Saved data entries
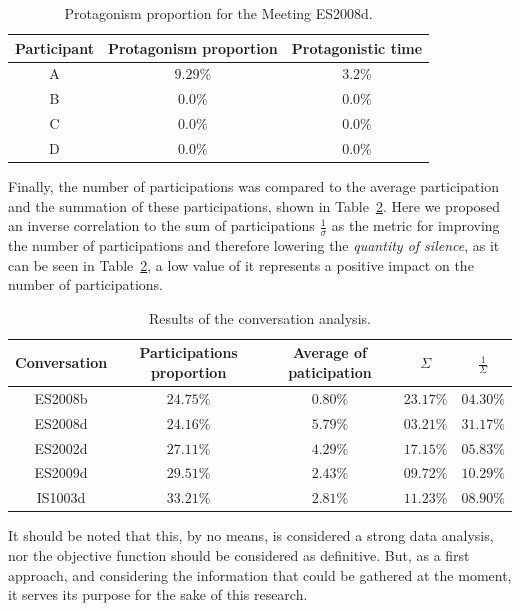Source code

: \begin{table}[H]
    \centering
    \begin{tabular}{ccc}
    \hline
    Participant & Protagonism proportion & Protagonistic time\\ \hline 
    A           & $9.29\%$               & $3.2\%$            \\
    B           & $0.0\%$                & $0.0\%$            \\
    C           & $0.0\%$                & $0.0\%$            \\
    D           & $0.0\%$                & $0.0\%$            \\
    \hline
    \end{tabular}
    \caption{Protagonism proportion for the Meeting ES2008d.}
    \label{table:res_ES2008d}
\end{table}

Finally, the number of participations was compared to the average participation and the summation of these participations, shown in Table~\ref{table:results_ami}. Here we proposed an inverse correlation to the sum of participations $\frac{1}{\sigma}$ as the metric for improving the number of participations and therefore lowering the \textit{quantity of silence}, as it can be seen in Table~\ref{table:results_ami}, a low value of it represents a positive impact on the number of participations.

\begin{table}[H]
    \centering
    \begin{tabular}{ccccc}
    \hline
    Conversation & Participations proportion & Average  of paticipation & $\Sigma$ & $\frac{1}{\Sigma}$ \\ \hline
    ES2008b & $24.75\%$ & $0.80\%$ & $23.17\%$  & $04.30\%$ \\
    ES2008d & $24.16\%$ & $5.79\%$ & $03.21\%$  & $31.17\%$ \\
    ES2002d & $27.11\%$ & $4.29\%$ & $17.15\%$  & $05.83\%$ \\
    ES2009d & $29.51\%$ & $2.43\%$ & $09.72\%$  & $10.29\%$ \\
    IS1003d & $33.21\%$ & $2.81\%$ & $11.23\%$  & $08.90\%$ \\
    \hline
    \end{tabular}
    \caption{Results of the conversation analysis.}
    \label{table:results_ami}
\end{table}

It should be noted that this, by no means, is considered a strong data analysis, nor the objective function should be considered as definitive. But, as a first approach, and considering the information that could be gathered at the moment, it serves its purpose for the sake of this research.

- Task instructions -
Could every entry be restated word for word, pictures excluded?

- Response area -
Source code

: \begin{table}[H]
    \centering
    \begin{tabular}{ccc}
    \hline
    Participant & Protagonism proportion & Protagonistic time\\ \hline 
    A           & $9.29\%$               & $3.2\%$            \\
    B           & $0.0\%$                & $0.0\%$            \\
    C           & $0.0\%$                & $0.0\%$            \\
    D           & $0.0\%$                & $0.0\%$            \\
    \hline
    \end{tabular}
    \caption{Protagonism proportion for the Meeting ES2008d.}
    \label{table:res_ES2008d}
\end{table}

Finally, the number of participations was compared to the average participation and the summation of these participations, shown in Table~\ref{table:results_ami}. Here we proposed an inverse correlation to the sum of participations $\frac{1}{\sigma}$ as the metric for improving the number of participations and therefore lowering the \textit{quantity of silence}, as it can be seen in Table~\ref{table:results_ami}, a low value of it represents a positive impact on the number of participations.

\begin{table}[H]
    \centering
    \begin{tabular}{ccccc}
    \hline
    Conversation & Participations proportion & Average  of paticipation & $\Sigma$ & $\frac{1}{\Sigma}$ \\ \hline
    ES2008b & $24.75\%$ & $0.80\%$ & $23.17\%$  & $04.30\%$ \\
    ES2008d & $24.16\%$ & $5.79\%$ & $03.21\%$  & $31.17\%$ \\
    ES2002d & $27.11\%$ & $4.29\%$ & $17.15\%$  & $05.83\%$ \\
    ES2009d & $29.51\%$ & $2.43\%$ & $09.72\%$  & $10.29\%$ \\
    IS1003d & $33.21\%$ & $2.81\%$ & $11.23\%$  & $08.90\%$ \\
    \hline
    \end{tabular}
    \caption{Results of the conversation analysis.}
    \label{table:results_ami}
\end{table}

It should be noted that this, by no means, is considered a strong data analysis, nor the objective function should be considered as definitive. But, as a first approach, and considering the information that could be gathered at the moment, it serves its purpose for the sake of this research.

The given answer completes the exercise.